*** Opening of Input data ***
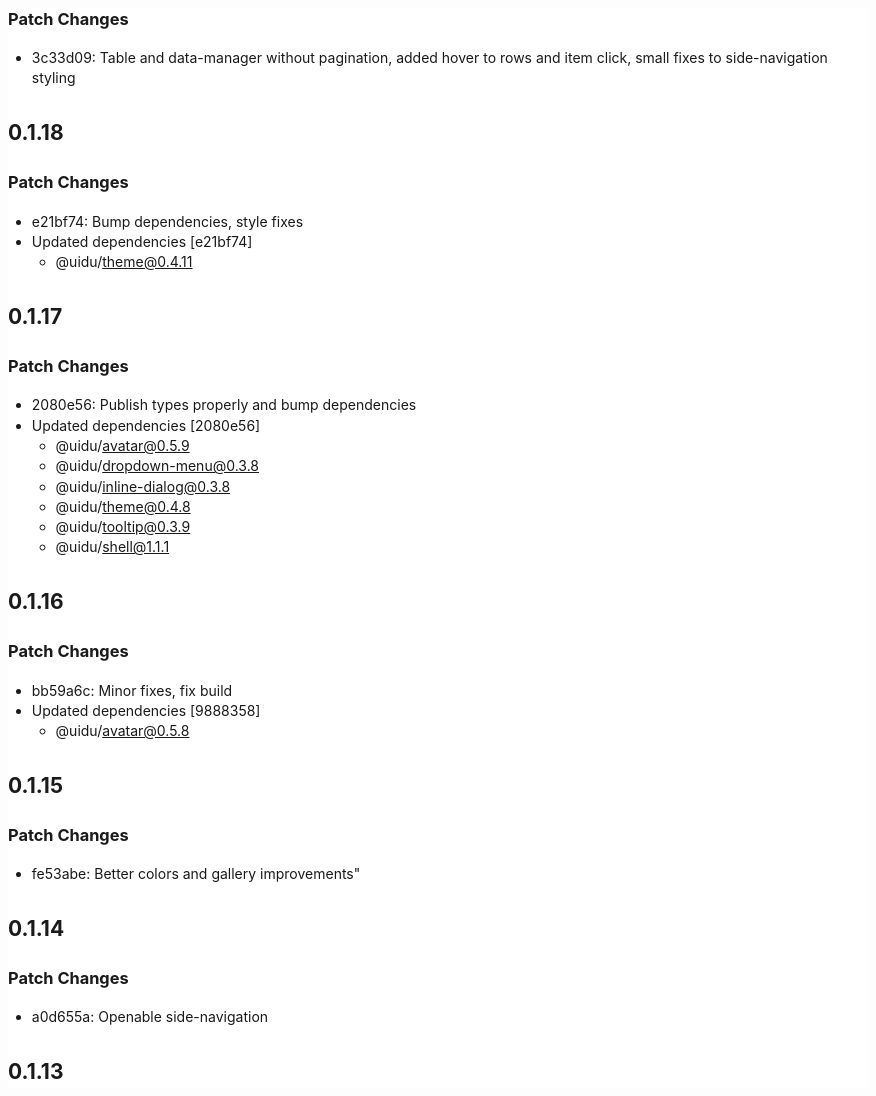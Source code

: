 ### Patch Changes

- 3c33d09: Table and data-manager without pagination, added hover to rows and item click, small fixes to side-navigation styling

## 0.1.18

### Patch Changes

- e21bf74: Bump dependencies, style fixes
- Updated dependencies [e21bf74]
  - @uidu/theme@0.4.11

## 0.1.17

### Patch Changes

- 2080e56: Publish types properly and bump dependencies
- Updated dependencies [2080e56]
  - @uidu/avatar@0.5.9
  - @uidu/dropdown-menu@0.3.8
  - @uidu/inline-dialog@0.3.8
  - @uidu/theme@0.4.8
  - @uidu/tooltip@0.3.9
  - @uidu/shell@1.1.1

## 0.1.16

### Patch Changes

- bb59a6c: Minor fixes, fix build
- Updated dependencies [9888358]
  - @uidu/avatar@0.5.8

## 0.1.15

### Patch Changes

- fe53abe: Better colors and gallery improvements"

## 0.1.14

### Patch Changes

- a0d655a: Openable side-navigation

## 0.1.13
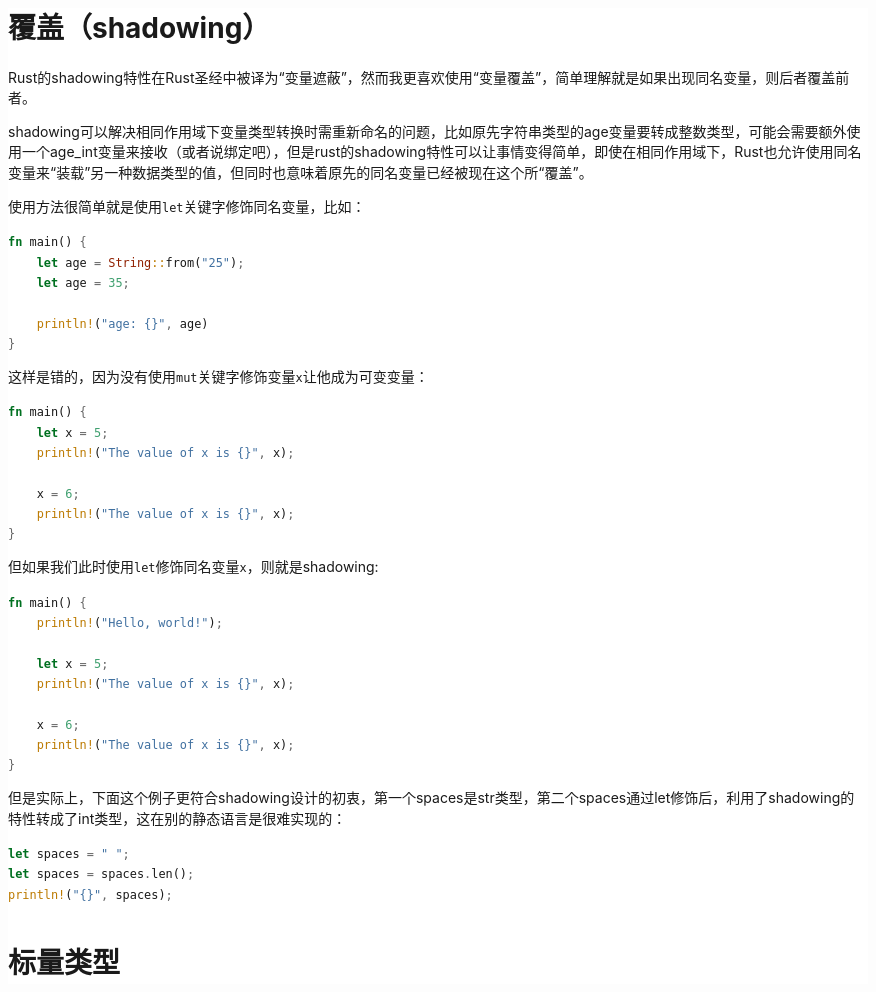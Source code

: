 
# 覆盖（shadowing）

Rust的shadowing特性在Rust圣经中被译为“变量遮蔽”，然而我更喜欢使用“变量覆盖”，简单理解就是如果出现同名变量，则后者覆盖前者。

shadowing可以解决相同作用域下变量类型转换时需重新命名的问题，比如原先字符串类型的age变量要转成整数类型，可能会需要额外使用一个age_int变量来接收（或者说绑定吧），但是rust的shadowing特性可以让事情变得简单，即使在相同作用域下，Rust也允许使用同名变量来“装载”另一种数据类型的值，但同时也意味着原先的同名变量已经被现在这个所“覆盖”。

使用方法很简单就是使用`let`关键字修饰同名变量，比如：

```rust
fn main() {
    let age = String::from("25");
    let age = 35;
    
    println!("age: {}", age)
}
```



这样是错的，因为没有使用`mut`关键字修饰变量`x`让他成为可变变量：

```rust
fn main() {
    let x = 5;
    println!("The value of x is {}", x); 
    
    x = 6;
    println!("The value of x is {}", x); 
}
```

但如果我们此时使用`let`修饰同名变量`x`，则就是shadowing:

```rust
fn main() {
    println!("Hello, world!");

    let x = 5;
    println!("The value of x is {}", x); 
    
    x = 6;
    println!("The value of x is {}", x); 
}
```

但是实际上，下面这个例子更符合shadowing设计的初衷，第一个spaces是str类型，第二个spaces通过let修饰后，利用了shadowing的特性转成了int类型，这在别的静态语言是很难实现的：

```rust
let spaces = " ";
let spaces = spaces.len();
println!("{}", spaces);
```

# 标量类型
*** Close of Input data ***
_Problem_: Make an exact copy of the lines above, beginning with the line with "- Updated dependencies [9888358]" and ending with the line with "Rust的shadowing特性在Rus", and keep the pictures out of it.

_Response below_:
- Updated dependencies [9888358]
  - @uidu/avatar@0.5.8

## 0.1.15

### Patch Changes

- fe53abe: Better colors and gallery improvements"

## 0.1.14

### Patch Changes

- a0d655a: Openable side-navigation

## 0.1.13
Source code

: 
# 覆盖（shadowing）

Rust的shadowing特性在Rust圣经中被译为“变量遮蔽”，然而我更喜欢使用“变量覆盖”，简单理解就是如果出现同名变量，则后者覆盖前者。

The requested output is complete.